Agência Pública (www.apublica.org)

Las primeras liberaciones en campo del Aedes transgénico fueron realizadas en las Islas Cayman, a fines de 2009 y 2010. El territorio británico en el Caribe, constituido por tres islas ubicadas al sur de Cuba, se mostró no sólo como un paraíso fiscal (existen más empresas registradas en las islas que sus 50 mil habitantes), sino también como espacio propicio para la liberación de los mosquitos transgénicos, debido a la ausencia de leyes de bioseguridad. Las Islas Cayman no son signatarias del Protocolo de Cartagena, el principal documento internacional sobre el asunto, ni están cubiertas por la Convención de Aarthus –aprobada por la Unión Europea y de la cual el Reino Unido es parte– que versa sobre el acceso a la información, participación y justicia en los procesos de toma de decisión sobre el medio ambiente.

En vez de la publicación y consulta pública previa sobre los riesgos involucrados en el experimento, como exigirían los acuerdos internacionales citados, los cerca de 3 millones de mosquitos sueltos en el clima tropical de las Islas Cayman ganaron el mundo sin ningún proceso de debate o consulta pública. La autorización fue concedida exclusivamente por el Departamento de Agricultura de las Islas. Asociada local de Oxitec en las pruebas, laMosquito Research & Control Unit(Unidad de Pesquisa y Control de Mosquito)sólo posteó un video promocional sobre el asunto en octubre de 2010, y sin mencionar la naturaleza transgénica de los mosquitos. El video fue divulgado exactamente un mes antes de la presentación de los resultados de los experimentos por la propia Oxitec en el encuentro anual de la American Society of Tropical Medicine and Hygiene (Sociedad Americana de Medicina Tropical e Higiene), en Estados Unidos.
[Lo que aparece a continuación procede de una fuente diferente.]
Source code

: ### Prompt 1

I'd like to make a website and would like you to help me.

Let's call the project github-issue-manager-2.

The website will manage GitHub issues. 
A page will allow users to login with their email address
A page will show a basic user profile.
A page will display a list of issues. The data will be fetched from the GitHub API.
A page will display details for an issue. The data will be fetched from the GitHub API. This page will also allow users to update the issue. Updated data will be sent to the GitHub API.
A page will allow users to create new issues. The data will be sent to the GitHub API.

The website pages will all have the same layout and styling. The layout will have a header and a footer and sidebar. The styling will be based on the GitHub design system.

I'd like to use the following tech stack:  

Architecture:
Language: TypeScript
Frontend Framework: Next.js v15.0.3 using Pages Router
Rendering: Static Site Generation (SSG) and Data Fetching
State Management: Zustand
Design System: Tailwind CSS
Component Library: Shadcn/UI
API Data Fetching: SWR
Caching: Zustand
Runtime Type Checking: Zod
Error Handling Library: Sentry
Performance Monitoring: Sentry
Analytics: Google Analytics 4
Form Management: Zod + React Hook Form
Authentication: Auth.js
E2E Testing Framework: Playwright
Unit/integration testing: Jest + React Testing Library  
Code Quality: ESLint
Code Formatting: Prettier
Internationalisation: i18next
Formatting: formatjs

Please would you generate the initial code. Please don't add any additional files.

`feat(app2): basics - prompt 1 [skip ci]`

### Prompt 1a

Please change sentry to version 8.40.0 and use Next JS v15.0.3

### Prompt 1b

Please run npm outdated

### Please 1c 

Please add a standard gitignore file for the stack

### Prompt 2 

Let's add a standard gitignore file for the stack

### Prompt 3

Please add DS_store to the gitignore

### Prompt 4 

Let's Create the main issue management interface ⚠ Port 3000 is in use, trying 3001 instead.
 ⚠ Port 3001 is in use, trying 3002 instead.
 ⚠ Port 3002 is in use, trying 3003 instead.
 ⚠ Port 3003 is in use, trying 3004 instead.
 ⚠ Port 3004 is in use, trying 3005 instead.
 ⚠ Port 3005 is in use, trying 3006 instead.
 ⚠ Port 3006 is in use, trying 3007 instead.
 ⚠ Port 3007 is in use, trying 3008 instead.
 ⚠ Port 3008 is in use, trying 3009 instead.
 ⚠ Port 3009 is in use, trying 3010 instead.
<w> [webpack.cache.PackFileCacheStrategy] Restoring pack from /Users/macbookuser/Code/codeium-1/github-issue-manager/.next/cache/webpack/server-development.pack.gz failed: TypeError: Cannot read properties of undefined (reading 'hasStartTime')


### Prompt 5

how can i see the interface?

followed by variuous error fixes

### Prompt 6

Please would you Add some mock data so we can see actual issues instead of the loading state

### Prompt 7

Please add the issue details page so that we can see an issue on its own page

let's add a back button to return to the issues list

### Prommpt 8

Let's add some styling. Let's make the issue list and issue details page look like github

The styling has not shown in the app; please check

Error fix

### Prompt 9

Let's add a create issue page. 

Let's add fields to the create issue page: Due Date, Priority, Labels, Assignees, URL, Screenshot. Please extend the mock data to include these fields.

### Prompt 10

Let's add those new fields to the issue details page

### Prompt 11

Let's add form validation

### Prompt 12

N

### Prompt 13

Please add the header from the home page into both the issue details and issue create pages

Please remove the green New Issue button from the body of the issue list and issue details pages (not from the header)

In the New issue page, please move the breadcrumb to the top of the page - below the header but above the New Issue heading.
La comunidad científica se sorprendió con la noticia de que las primeras liberaciones en el mundo de insectos modificados genéticamente ya habían sido realizadas, sin que los propios especialistas en el asunto tuvieran conocimiento de ello.La sorpresa se extendió al resultado:según los datos de Oxitec, los experimentos habían alcanzado un 80% de reducción de la población de Aedes aegypti en las Islas Cayman. El número confirmaba a la empresa que la técnica creada en laboratorio podría ser de hecho eficiente. Desde entonces, nuevos testeos de campo pasaron a ser articulados en otros países –característicamente subdesarrollados o en desarrollo, con clima tropical y problemas históricos con el dengue.

Luego de postergar pruebas semejantes en 2006, después de varias protestas, Malasia se convirtió en el segundo país en liberar los mosquitos transgénicos entre diciembre de 2010 y enero de 2011. Seis mil mosquitos fueron soltados en un área inhabitada del país. El número, mucho menor en comparación con el de las Islas Cayman, es casi insignificante ante la cantidad de mosquitos que pasó a ser liberada en Juazeiro de Bahía a partir de febrero de 2011. La ciudad, junto con Jacobina, más recientemente, se tornó desde entonces en el mayor campo de pruebas de este tipo en el mundo, con más de 18 millones de mosquitos ya liberados, según números de Moscamed.

“Oxitec se equivocó profundamente, tanto en Malasia como en las Islas Cayman. Al contrario de lo que ellos hicieron, nosotros hicimos un extenso trabajo que llamamos comunicación pública, con total transparencia, con discusión con la comunidad, con visita a todas las casas. Hubo un trabajo extraordinario aquí”, compara Aldo Malavasi.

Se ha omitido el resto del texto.